Subject: File No. S7-18-21
From: FJ

December 16, 2021

I appreciate the SEC giving me, a retail investor, the opportunity to comment on the proposed rule.

The market seems to be, by design, as convoluted as possible to anyone: not directly building trading systems such as latency arbitrage, ATS etc. Anyone who does not work for a Financial investment firm or for one of the many SRO (FINRA, DTC, CTFC). It also seems, again by design, that the rules are convoluted as to aid them in essentially robbing everyday investors. All under the guise of creating liquidity, best price discovery, no fee trading etc.

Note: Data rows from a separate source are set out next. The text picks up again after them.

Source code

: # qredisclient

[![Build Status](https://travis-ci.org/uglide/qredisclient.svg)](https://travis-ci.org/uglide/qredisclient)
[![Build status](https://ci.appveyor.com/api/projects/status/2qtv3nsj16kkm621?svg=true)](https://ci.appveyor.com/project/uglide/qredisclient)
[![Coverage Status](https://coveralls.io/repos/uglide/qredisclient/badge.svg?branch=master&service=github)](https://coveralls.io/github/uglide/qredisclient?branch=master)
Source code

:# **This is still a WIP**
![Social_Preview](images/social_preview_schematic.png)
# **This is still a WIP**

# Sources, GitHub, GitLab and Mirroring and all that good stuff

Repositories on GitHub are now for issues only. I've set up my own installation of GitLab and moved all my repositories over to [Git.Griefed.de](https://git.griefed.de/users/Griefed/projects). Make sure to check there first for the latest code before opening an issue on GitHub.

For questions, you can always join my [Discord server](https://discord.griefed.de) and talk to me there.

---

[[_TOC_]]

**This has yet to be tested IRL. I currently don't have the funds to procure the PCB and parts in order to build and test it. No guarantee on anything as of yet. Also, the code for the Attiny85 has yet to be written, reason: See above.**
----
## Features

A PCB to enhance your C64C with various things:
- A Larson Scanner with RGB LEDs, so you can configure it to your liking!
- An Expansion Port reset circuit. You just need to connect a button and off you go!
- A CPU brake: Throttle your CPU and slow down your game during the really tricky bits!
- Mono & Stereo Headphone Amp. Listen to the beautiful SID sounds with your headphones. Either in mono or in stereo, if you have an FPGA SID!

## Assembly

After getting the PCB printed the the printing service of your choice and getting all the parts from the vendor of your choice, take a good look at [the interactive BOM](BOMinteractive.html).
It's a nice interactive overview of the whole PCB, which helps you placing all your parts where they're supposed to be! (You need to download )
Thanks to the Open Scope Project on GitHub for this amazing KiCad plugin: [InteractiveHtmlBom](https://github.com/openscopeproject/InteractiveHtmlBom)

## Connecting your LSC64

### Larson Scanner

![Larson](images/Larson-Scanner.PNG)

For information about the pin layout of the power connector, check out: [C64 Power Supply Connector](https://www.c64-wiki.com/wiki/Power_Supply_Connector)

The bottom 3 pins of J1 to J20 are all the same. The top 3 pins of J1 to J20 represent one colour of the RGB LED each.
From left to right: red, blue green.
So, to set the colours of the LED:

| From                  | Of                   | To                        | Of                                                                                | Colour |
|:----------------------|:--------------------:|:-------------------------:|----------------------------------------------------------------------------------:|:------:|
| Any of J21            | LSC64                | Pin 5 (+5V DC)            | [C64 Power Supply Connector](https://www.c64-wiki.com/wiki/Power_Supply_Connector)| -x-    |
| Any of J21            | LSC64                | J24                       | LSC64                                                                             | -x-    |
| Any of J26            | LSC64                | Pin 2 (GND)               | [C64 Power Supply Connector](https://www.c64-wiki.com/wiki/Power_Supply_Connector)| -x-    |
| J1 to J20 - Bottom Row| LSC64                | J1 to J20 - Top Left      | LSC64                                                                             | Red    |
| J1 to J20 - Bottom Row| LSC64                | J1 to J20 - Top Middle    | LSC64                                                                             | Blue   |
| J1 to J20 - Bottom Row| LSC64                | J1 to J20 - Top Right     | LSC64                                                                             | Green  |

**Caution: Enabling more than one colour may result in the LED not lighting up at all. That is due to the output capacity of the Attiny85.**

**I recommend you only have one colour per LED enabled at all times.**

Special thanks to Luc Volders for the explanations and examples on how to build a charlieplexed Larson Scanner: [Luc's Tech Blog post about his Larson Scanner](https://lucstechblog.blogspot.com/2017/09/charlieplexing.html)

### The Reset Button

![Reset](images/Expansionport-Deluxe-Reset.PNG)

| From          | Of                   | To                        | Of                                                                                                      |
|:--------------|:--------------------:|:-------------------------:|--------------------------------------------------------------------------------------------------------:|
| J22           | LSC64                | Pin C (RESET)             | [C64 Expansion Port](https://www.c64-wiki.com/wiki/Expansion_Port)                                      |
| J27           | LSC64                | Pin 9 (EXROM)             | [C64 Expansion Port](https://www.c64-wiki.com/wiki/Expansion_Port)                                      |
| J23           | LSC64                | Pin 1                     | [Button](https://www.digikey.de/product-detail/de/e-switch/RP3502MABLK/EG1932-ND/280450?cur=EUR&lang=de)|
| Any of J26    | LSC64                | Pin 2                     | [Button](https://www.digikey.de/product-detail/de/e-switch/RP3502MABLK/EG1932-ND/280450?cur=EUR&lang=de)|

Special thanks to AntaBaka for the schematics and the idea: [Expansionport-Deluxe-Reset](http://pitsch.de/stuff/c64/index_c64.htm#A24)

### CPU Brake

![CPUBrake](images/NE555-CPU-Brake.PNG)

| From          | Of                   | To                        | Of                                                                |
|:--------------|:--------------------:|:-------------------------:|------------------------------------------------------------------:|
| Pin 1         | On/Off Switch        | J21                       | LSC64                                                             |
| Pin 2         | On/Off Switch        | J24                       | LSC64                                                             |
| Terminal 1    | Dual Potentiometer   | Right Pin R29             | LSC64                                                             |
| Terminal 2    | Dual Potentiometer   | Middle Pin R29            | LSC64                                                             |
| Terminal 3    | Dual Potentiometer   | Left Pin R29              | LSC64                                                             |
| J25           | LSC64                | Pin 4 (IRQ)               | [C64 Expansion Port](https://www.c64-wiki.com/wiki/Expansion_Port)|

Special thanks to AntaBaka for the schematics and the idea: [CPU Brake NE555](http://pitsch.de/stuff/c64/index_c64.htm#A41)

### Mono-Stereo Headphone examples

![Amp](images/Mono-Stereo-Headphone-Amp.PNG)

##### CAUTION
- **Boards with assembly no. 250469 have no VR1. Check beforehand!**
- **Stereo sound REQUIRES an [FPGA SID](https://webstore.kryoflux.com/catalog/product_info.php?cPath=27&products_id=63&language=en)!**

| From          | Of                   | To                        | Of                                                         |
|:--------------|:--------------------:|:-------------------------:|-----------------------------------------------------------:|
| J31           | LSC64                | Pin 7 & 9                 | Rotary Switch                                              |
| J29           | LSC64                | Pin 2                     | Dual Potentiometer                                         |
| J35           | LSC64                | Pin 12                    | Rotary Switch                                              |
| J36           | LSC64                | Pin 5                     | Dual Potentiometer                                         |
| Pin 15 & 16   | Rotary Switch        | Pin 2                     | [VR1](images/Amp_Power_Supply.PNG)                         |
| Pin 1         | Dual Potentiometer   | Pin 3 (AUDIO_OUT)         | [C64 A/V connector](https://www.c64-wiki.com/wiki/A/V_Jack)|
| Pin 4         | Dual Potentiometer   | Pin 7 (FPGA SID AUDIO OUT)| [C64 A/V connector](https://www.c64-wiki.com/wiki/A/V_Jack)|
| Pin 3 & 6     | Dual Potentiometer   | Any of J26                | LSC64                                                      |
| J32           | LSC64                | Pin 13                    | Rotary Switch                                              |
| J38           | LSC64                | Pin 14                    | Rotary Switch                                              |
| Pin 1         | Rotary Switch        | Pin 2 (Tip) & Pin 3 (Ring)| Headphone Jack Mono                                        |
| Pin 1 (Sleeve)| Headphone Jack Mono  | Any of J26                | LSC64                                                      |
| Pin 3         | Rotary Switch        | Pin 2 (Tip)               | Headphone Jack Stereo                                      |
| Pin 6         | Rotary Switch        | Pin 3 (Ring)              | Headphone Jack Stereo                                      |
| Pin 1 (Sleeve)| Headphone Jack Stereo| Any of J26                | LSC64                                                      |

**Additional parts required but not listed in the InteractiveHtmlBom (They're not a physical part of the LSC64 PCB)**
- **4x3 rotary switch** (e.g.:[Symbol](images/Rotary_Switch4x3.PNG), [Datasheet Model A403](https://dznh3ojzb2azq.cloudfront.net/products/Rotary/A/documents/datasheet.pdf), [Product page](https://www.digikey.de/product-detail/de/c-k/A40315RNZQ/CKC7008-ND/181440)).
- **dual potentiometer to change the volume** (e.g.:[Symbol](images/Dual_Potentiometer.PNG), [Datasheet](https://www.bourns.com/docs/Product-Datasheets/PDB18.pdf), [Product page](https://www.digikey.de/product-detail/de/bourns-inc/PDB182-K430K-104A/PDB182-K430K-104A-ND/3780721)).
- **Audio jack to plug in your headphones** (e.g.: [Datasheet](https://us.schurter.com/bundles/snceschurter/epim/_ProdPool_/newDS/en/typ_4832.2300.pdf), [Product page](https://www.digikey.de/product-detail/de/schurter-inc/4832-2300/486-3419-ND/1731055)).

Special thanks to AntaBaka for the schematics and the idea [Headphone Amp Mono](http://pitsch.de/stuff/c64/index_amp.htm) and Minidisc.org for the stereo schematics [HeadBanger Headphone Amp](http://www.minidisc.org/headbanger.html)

Today, speaker of the United States House of Representative said that \" we are a free market economy...\" Well it sure does not feel that way. Retail traders are subject to brokers removing their ability to sell securities, buy securities. Retail traders are subject to broker who lend their cash account shares out to short sellers who then use those same shares to short the stock, thus negatively affecting retailers investments. Retail traders are subject to SRO who do not enforce the market on retail behalf but on the behalf of their members who they later go to work for. The SEC is the only link between the private market of investing and a mere of hope of sound regulation that will put bad actors in check.

Retail traders are well in need of firm regulations to improve their morale in respect to the US trading markets. The SEC should impose reforms such as:

- Releasing name of WHO is borrowing and lending shares. a change from only releasing the company name of which the shares are borrowed and lended from.

- Explicitly notify retail traders when their shares are being lent out and to whom.

- Share all revenue gained from lent Retail shares.

- Eliminate Onward lending

- Have an imposed due date for every loaned share.

Finally, it seems likely that Proposed Rule will increase cost and reporting burden of borrowing stock for any reason (cover short sales, close fail-to-deliver, access voting rights, etc.). Unintended consequence may be to tilt brokers cost/benefit analysis in favor of fails.